Search code examples
arraysmaxlinear-programminggurobi

How to get maximum value of matrix containing linear expressions?


I hope that someone can help me. For the solution of an optimisation problem I have to get the maximum of a Matrix containing linear expressions to minimize this value in a second step.

For example I have the unbounded decision variables x and y

x.append(m.addVar(vtype=GRB.CONTINUOUS, lb=-GRB.INFINITY, ub=+GRB.INFINITY, name="x")))
y.append(m.addVar(vtype=GRB.CONTINUOUS, lb=-GRB.INFINITY, ub=+GRB.INFINITY, name="y")))
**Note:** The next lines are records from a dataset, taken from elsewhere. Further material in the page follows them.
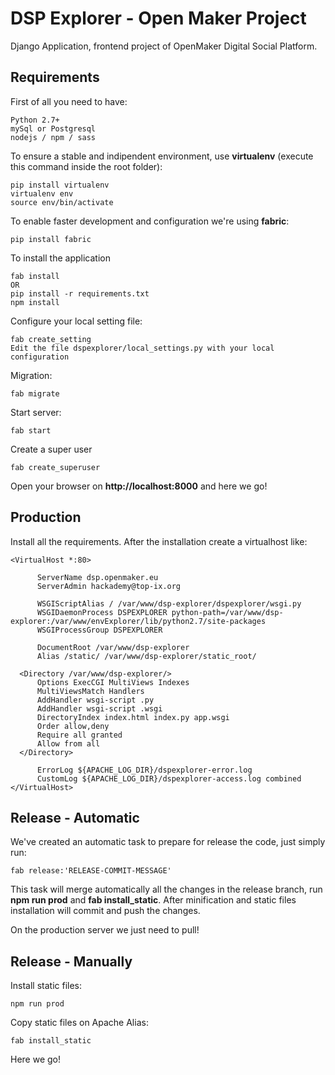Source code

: # DSP Explorer - Open Maker Project

Django Application, frontend project of OpenMaker Digital Social Platform.


## Requirements

First of all you need to have:

    Python 2.7+
    mySql or Postgresql
    nodejs / npm / sass

To ensure a stable and indipendent environment, use **virtualenv** (execute this command inside the root folder):

    pip install virtualenv
    virtualenv env
    source env/bin/activate

To enable faster development and configuration we're using **fabric**:

    pip install fabric

To install the application

    fab install
    OR
    pip install -r requirements.txt
    npm install

Configure your local setting file:

    fab create_setting
    Edit the file dspexplorer/local_settings.py with your local configuration

Migration:

    fab migrate

Start server:

    fab start

Create a super user

    fab create_superuser

Open your browser on **http://localhost:8000** and here we go!

## Production

Install all the requirements. After the installation create a virtualhost like:

    <VirtualHost *:80>

          ServerName dsp.openmaker.eu
          ServerAdmin hackademy@top-ix.org
    
          WSGIScriptAlias / /var/www/dsp-explorer/dspexplorer/wsgi.py
          WSGIDaemonProcess DSPEXPLORER python-path=/var/www/dsp-explorer:/var/www/envExplorer/lib/python2.7/site-packages
          WSGIProcessGroup DSPEXPLORER
          
          DocumentRoot /var/www/dsp-explorer
          Alias /static/ /var/www/dsp-explorer/static_root/
          
      <Directory /var/www/dsp-explorer/>
          Options ExecCGI MultiViews Indexes
          MultiViewsMatch Handlers
          AddHandler wsgi-script .py
          AddHandler wsgi-script .wsgi
          DirectoryIndex index.html index.py app.wsgi
          Order allow,deny
          Require all granted
          Allow from all
      </Directory>
      
          ErrorLog ${APACHE_LOG_DIR}/dspexplorer-error.log
          CustomLog ${APACHE_LOG_DIR}/dspexplorer-access.log combined
    </VirtualHost>

## Release - Automatic

We've created an automatic task to prepare for release the code, just simply run:

    fab release:'RELEASE-COMMIT-MESSAGE'
    
This task will merge automatically all the changes in the release branch, run **npm run prod** and **fab install_static**.
After minification and static files installation will commit and push the changes.

On the production server we just need to pull!

## Release - Manually

Install static files:

    npm run prod
    
Copy static files on Apache Alias:

    fab install_static

Here we go!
and the Matrix M = [0.25*x,0.25*x+y]. The maximum of the Matrix should be saved as M_max. Later the objective is to minimize M_max --> m.setObjective( M_max , GRB.MINIMIZE)

When I try it by typing in M_max = amax(M) I always get back the first element, here 0.25x. What operation returns the "real" maximum value? (Of Course my model is more complicated but I hope that you can understand my problem)

Thanks a lot for your help!


Solution

  • The manual approach would be:

    introduce aux-var z (-inf, inf, cont)
    add constraints
        0.25*x <= z
        0.25*x+y <= z
    minimize (z)
    

    Not sure if gurobi nowadays provide some automatic way.

    Edit It seems newer gurobi-versions provide this functionality (of automatic reformulation) like explained here (python-docs; you need to check if those are available for your interface too; which could be python)

    max_ ( variables )

    Used to set a decision variable equal to the maximum of a list of decision variables (or constants). You can pass the arguments as a Python list or as a comma-separated list.

     # example probably based on the assumption:
     #   import: from gurobipy import *
     m.addConstr(z == max_(x, y, 3))
     m.addConstr(z == max_([x, y, 3]))
    

    You did not show what amax is you used. If it's numpy's amax or anything outside of gurobi, you cannot use it! Gurobi-vars don't behave as classic fp-variables and every operation on those variable-objects need to be backed by gurobi (often hidden through operator-overloading) or else gurobi can't make sure it's formalizing a valid mathematical-model.